- [DATA SHOWN]
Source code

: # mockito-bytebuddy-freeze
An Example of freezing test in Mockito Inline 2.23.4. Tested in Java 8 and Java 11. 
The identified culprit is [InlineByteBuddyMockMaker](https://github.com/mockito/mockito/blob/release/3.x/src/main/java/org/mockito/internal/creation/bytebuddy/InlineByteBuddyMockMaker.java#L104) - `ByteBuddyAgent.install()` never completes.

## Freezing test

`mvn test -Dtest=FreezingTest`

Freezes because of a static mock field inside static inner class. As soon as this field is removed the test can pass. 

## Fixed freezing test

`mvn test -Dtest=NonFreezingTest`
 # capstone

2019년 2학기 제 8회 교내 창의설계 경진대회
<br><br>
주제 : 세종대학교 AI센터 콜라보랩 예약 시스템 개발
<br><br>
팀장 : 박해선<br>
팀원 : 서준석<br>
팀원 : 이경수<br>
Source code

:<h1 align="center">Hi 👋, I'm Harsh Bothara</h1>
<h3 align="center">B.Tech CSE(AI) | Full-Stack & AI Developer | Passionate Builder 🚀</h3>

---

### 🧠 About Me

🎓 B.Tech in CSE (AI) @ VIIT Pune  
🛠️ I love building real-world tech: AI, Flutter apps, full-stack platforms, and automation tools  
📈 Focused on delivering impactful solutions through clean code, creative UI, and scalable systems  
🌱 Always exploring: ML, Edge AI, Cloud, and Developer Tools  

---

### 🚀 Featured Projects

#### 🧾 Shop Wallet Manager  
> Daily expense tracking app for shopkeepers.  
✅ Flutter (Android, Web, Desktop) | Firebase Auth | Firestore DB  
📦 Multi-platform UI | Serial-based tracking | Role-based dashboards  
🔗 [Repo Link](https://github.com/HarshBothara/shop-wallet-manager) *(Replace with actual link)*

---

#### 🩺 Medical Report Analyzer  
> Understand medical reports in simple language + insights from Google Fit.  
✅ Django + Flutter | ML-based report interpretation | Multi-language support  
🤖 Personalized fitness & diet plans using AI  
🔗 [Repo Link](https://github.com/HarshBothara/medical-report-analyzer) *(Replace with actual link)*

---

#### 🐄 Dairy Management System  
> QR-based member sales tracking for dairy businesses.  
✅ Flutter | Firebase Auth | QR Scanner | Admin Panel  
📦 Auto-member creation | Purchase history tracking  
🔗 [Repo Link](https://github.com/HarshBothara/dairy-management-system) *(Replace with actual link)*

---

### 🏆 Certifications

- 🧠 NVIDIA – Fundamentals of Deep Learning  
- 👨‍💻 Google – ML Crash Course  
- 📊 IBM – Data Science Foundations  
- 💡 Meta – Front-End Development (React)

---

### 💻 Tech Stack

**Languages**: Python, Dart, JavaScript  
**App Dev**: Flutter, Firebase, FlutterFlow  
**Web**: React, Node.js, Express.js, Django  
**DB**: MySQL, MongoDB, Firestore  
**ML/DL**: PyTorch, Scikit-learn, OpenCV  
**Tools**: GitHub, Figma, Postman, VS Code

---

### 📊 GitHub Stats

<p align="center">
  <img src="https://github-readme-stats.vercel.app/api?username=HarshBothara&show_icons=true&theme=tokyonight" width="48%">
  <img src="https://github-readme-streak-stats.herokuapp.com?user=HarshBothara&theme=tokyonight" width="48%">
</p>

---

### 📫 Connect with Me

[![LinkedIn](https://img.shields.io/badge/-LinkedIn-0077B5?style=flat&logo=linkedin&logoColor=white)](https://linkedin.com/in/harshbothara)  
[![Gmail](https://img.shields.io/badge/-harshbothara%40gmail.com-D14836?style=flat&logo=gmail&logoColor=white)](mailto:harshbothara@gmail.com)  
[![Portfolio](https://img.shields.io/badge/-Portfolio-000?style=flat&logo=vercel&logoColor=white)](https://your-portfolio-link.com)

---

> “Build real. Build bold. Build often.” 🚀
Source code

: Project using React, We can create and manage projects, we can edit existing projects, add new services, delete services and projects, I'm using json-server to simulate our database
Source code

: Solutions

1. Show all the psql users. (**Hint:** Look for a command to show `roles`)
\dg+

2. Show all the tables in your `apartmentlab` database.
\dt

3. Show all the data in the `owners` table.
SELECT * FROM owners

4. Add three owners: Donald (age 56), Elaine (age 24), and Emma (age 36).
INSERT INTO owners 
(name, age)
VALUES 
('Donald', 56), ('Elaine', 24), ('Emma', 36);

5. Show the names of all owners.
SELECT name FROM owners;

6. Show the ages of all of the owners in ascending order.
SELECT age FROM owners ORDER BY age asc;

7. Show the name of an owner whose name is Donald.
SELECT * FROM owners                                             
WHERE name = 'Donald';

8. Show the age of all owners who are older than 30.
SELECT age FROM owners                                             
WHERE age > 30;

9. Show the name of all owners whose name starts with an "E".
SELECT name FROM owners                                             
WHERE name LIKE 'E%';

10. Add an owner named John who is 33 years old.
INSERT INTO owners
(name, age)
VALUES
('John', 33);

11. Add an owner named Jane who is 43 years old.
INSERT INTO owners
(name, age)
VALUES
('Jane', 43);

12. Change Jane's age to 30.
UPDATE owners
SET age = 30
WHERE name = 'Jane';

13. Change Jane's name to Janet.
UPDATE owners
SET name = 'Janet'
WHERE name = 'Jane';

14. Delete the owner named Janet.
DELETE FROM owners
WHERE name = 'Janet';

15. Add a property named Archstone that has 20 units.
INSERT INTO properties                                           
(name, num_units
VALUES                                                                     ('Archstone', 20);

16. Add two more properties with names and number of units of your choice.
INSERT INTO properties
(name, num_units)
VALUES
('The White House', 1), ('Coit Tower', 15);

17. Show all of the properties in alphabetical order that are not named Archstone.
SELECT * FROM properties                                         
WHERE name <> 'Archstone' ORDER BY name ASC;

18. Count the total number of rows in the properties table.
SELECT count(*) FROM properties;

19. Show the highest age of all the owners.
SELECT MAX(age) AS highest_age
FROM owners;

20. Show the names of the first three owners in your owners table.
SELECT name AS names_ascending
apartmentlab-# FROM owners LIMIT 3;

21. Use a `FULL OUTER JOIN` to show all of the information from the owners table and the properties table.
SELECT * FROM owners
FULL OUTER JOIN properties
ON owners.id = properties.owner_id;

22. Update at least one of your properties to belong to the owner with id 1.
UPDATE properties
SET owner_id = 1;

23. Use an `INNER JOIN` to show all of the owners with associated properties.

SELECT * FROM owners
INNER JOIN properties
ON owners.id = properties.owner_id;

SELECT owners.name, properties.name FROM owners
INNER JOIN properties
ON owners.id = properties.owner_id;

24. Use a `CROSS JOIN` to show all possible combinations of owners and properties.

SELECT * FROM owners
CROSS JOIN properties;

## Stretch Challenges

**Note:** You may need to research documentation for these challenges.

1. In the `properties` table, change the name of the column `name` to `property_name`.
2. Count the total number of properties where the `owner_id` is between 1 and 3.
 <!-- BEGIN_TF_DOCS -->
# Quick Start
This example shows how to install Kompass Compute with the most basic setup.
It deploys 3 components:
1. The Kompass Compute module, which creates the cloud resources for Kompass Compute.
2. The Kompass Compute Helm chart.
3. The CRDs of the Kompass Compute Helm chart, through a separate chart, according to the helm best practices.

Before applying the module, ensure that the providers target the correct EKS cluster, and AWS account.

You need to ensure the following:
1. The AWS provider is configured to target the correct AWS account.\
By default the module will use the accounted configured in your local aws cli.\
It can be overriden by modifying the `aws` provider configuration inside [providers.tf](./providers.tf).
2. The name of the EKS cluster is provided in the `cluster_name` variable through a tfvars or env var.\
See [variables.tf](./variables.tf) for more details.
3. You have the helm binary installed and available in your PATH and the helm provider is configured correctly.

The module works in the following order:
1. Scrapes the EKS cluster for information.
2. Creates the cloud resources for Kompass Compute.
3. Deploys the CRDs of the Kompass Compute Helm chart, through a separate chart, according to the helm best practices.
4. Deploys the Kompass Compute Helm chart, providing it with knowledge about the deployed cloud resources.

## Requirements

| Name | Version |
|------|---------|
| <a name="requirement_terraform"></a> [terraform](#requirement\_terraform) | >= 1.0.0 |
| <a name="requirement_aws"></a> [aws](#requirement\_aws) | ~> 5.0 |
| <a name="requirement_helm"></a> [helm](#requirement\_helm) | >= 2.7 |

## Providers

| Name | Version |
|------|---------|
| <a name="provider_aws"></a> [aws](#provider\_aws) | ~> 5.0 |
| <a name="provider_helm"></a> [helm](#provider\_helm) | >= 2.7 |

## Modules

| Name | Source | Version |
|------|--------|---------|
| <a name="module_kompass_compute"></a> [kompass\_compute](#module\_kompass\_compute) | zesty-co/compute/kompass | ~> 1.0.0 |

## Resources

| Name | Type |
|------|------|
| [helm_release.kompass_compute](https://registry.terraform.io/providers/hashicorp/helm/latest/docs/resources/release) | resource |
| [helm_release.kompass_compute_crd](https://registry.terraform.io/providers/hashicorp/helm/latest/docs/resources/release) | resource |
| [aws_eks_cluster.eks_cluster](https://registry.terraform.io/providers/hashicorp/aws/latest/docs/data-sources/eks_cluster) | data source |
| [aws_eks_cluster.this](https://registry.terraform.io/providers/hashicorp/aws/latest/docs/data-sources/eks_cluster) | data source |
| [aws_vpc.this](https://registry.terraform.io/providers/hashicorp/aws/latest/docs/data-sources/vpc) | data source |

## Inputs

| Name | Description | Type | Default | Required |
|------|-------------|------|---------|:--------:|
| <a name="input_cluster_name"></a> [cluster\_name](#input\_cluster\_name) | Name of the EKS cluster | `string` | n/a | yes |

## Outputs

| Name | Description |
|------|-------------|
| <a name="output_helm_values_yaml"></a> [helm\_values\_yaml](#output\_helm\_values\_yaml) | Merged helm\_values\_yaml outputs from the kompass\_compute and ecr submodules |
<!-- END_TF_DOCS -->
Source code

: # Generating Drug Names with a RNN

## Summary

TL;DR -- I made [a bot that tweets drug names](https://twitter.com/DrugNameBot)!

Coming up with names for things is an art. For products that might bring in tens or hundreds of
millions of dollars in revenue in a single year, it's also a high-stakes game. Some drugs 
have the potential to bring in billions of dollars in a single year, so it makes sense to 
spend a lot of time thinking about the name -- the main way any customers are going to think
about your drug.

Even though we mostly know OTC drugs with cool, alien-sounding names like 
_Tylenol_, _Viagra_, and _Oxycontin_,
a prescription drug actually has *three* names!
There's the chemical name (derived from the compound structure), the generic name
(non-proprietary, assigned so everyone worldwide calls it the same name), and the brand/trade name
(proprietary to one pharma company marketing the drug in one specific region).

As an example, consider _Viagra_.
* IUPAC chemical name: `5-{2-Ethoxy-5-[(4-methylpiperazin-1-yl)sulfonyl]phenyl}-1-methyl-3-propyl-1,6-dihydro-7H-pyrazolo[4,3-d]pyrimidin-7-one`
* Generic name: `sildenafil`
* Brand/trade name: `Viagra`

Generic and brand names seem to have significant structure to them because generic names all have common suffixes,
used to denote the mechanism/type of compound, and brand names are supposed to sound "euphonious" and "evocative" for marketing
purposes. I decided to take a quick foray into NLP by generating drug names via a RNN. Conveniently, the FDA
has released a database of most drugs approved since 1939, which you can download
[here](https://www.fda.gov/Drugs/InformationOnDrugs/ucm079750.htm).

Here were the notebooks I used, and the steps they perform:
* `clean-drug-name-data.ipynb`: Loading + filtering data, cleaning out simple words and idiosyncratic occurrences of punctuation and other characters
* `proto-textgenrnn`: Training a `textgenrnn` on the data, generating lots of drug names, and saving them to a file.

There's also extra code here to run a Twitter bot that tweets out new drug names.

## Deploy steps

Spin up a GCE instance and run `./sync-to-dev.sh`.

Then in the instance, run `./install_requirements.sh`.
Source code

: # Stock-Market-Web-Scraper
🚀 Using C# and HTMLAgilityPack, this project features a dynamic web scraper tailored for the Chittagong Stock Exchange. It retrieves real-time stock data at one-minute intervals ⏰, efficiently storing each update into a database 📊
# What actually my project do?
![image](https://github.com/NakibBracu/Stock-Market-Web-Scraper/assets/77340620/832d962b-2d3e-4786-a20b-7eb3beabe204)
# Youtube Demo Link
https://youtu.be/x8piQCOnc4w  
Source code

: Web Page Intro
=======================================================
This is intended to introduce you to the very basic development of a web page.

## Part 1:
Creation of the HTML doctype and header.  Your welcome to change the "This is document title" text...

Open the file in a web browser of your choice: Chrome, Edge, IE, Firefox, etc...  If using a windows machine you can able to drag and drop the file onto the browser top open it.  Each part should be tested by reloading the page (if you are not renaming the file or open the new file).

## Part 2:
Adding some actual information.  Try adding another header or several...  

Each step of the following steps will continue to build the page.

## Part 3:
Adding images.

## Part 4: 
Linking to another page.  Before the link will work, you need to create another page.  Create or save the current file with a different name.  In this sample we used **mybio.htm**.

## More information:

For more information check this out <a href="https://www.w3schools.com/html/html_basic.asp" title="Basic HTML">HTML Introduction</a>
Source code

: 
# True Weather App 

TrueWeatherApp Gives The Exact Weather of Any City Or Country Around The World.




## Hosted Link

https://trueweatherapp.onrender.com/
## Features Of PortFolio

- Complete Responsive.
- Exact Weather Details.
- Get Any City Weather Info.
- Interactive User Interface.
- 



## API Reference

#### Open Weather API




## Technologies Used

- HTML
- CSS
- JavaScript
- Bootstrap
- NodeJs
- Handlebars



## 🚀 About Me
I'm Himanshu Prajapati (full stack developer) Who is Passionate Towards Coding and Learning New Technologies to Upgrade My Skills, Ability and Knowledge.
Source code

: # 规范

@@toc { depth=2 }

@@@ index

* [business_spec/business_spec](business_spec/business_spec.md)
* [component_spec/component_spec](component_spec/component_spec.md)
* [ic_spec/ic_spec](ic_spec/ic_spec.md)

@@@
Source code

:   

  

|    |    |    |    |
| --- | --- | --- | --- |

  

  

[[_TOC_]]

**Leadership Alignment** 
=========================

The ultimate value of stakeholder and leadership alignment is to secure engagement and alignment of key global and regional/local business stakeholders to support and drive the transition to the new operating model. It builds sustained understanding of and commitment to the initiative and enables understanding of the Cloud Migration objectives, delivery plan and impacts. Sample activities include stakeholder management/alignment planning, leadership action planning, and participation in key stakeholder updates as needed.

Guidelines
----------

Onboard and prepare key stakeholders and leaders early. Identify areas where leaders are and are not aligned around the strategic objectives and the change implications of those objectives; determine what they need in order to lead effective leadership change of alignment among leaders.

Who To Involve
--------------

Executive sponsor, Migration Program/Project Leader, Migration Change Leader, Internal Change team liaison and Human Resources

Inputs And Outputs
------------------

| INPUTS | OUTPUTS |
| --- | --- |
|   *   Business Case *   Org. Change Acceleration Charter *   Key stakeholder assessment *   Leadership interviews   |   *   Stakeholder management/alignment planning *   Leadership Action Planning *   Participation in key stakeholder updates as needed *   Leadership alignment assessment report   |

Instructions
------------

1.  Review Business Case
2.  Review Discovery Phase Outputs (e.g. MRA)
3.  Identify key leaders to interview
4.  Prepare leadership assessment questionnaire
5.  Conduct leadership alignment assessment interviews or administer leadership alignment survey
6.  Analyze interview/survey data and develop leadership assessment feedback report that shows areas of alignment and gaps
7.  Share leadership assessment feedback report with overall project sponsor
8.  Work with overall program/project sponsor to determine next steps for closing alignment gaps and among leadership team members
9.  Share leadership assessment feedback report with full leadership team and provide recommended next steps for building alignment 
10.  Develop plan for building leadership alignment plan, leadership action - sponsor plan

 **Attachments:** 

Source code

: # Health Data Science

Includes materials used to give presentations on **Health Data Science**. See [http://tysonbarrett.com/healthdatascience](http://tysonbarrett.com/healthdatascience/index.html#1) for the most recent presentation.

- [YOUR ASSIGNMENT]
Return, word for word, every line from the top of the entries down to the line that holds "Freezes because of", both included.

- [EXPECTED ANSWER]
Source code

: # mockito-bytebuddy-freeze
An Example of freezing test in Mockito Inline 2.23.4. Tested in Java 8 and Java 11. 
The identified culprit is [InlineByteBuddyMockMaker](https://github.com/mockito/mockito/blob/release/3.x/src/main/java/org/mockito/internal/creation/bytebuddy/InlineByteBuddyMockMaker.java#L104) - `ByteBuddyAgent.install()` never completes.

## Freezing test

`mvn test -Dtest=FreezingTest`

Freezes because of a static mock field inside static inner class. As soon as this field is removed the test can pass. 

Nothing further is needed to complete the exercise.